In Lower Key Stage 2, the principal focus of science teaching is to enable pupils to broaden their scientific view of the world around them. They will do this through exploring, talking about, testing and developing ideas about everyday phenomena and the relationships between living things and familiar environments, and by beginning to develop their ideas about functions, relationships and interactions. Pupils will ask their own questions about what they observe and make some decisions about which types of scientific enquiry are likely to be the best ways of answering them, including observing changes over time, noticing patterns, grouping and classifying things, carrying out simple comparative and fair tests and finding things out using secondary sources of information. They will draw simple conclusions and use some scientific language, first, to talk about and, later, to write about what they have found out (Taken and adapted from the National Curriculum 2014).

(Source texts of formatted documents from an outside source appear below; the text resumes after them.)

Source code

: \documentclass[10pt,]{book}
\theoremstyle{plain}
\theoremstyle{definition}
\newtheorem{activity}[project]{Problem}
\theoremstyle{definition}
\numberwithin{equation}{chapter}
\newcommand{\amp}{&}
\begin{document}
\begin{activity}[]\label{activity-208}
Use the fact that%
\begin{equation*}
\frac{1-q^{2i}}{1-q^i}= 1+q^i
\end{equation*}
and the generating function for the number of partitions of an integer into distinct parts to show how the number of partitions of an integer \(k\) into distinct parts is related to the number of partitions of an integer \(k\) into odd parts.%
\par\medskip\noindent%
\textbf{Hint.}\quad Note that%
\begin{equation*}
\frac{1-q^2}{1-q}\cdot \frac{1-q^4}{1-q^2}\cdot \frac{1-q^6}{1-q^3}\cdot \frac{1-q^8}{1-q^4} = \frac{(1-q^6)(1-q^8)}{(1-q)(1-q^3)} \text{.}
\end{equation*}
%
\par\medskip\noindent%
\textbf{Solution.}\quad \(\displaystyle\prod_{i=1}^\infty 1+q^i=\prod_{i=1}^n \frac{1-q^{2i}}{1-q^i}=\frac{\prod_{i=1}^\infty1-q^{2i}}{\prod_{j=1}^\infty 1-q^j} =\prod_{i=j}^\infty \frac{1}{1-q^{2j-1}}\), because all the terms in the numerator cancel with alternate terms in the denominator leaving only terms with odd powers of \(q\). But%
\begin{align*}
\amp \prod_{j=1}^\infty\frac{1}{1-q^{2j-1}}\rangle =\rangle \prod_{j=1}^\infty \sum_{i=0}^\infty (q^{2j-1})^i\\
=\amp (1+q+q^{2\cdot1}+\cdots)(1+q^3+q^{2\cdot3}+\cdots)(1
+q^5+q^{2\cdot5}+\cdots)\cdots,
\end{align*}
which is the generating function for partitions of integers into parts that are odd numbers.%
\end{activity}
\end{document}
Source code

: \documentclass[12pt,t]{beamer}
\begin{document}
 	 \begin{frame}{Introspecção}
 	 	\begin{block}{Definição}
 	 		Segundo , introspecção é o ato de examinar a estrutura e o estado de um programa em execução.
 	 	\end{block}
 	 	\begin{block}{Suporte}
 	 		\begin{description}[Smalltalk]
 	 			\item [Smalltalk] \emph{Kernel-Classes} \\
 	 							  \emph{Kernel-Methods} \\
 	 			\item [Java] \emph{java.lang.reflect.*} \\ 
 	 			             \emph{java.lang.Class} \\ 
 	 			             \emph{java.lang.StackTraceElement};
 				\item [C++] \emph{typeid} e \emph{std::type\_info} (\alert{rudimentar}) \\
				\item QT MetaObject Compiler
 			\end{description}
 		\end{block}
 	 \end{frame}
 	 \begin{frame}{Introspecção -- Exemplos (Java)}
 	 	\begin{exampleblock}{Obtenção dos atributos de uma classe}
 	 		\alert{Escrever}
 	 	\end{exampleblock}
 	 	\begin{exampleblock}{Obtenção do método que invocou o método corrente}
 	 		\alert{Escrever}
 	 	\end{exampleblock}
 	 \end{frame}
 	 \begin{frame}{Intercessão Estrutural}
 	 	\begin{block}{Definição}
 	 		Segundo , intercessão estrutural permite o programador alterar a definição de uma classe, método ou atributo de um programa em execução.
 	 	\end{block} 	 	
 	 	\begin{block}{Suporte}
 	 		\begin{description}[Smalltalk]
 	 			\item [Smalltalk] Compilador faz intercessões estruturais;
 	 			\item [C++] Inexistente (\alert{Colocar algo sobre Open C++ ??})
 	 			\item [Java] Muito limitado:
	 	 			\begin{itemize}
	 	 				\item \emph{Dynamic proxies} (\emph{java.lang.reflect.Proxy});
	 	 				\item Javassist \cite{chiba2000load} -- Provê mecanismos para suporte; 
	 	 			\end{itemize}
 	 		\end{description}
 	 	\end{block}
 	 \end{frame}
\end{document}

In Upper Key Stage 2, the principal focus of science teaching is to enable pupils to develop a deeper understanding of a wide range of scientific ideas. They will do this through exploring and talking about their ideas; asking their own questions about scientific phenomena; and analysing functions, relationships and interactions more systematically. At Upper Key Stage 2, pupils will encounter more abstract ideas and begin to recognise how these ideas help them to understand and predict how the world operates. Pupils will also begin to recognise that scientific ideas change and develop over time. They will select the most appropriate ways to answer science questions using different types of scientific enquiry, including observing changes over different periods of time, noticing patterns, grouping and classifying things, carrying out comparative and fair tests and finding things out using a wide range of secondary sources of information. Pupils will draw conclusions based on their data and observations, use evidence to justify their ideas, and use their scientific knowledge and understanding to explain their findings (Taken and adapted from the National Curriculum 2014).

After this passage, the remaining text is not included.